I hesitate to use the phrase common sense, but that’s essentially the approach. As the nav did a decent job of finding traffic-free – and very short – routes, we simply concentrated on driving as gently as possible without becoming a pain in the backside to other road users.
Making the most of the Isuzu’s torque was top of the agenda – pulling away from standstill in second gear instead of first, for example, treading only softly on the accelerator, and then changing up again as soon as possible without unduly labouring the engine.

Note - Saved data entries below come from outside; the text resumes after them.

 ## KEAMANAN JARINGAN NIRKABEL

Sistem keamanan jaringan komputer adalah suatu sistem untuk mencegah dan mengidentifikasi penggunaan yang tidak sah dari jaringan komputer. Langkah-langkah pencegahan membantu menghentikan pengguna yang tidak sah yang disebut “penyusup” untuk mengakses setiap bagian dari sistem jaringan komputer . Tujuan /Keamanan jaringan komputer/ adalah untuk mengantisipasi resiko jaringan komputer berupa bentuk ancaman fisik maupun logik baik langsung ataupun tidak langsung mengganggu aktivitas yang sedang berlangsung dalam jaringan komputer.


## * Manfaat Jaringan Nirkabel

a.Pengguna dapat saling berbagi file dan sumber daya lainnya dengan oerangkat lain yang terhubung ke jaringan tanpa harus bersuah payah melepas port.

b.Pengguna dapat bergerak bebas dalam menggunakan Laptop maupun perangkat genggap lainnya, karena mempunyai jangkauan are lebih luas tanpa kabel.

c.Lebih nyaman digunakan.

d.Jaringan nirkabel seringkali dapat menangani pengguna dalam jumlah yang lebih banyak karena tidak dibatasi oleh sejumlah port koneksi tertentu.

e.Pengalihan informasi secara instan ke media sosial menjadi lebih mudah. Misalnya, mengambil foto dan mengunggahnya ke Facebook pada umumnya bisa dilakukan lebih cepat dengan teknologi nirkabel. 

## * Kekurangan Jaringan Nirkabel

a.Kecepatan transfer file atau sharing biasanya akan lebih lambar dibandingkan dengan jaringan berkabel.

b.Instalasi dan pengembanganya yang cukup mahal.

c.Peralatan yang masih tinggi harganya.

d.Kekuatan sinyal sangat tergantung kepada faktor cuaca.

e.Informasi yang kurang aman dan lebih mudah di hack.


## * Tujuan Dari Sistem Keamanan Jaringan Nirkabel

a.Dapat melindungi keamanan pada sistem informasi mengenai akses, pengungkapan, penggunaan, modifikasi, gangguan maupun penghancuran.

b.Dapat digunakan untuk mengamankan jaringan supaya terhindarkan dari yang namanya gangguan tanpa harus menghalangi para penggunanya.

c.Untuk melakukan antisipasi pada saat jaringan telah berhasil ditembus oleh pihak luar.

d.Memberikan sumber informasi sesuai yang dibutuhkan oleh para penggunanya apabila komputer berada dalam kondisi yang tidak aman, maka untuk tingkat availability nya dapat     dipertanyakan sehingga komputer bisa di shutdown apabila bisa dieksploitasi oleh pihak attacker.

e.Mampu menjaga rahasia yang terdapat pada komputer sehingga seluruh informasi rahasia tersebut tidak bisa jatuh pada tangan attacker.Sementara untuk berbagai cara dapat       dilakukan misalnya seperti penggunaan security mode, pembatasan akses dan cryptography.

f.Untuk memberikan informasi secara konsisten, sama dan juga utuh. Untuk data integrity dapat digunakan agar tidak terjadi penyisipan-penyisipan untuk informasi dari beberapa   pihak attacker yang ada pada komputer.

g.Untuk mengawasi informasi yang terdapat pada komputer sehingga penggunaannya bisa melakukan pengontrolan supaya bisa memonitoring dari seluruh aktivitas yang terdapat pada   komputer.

We quickly discovered around 1,200rpm was good for almost everywhere except the biggest hills – and despite the Eco setting on the sat-nav, we certainly encountered plenty of those on day two – and while we restrained from accelerating too hard, we didn’t need to dawdle either.
Our default maximum swiftly became 50mph where speed limits allowed – the speed many light commercial vehicles are restricted to on single carriageway national limit roads anyway.
This is a little more nervy on bigger roads, where trucks are keen to make progress at the top of their 56mph speed limiters, so 60mph will sometimes be more pragmatic. We didn’t experience any issues, however.
Carrying momentum through corners – sudden braking should be avoided as much as sudden acceleration, apparently – was made slightly trickier by the D-Max’s limited handling prowess, however, while its sheer weight made a mockery of engine braking going downhill.
But by looking as far up the road as possible we were generally able to maintain smooth progress. Where we did hit traffic – and this did happen – we simply used the torque to trickle forward, and continued to watch ahead to try and time passage through traffic lights efficiently.
When we did get caught on a red, I followed some hypermiling advice and switched the engine off – as you’ll be getting no miles per gallon when standing still. We didn’t obsess over this, but and as you probably know, plenty of modern vans and pickups have an automatic stop-start system anyway.
What was the end result? Did the mpg improve?
Remarkably – despite the traffic and the hills – we managed to achieve 51.22mpg in the D-Max. That’s without practice and with little strategy, just sensible driving.
Compared to the official figure of 40.4mpg, that’s a stonking 26.78% improvement. And given that I’d typically expect to get more like mid-30s mpg at best in one of these during real-world testing, quite the eye-opening result.
Practically speaking, with jobs to get to and other routine time pressures, you’d have to be patient – and efficient – indeed to manage that kind of increase on a regular basis.
But, it’s also clear that by taking just a bit more care, you genuinely can influence fuel economy quite considerably. And lower fuel bills are something everyone can appreciate.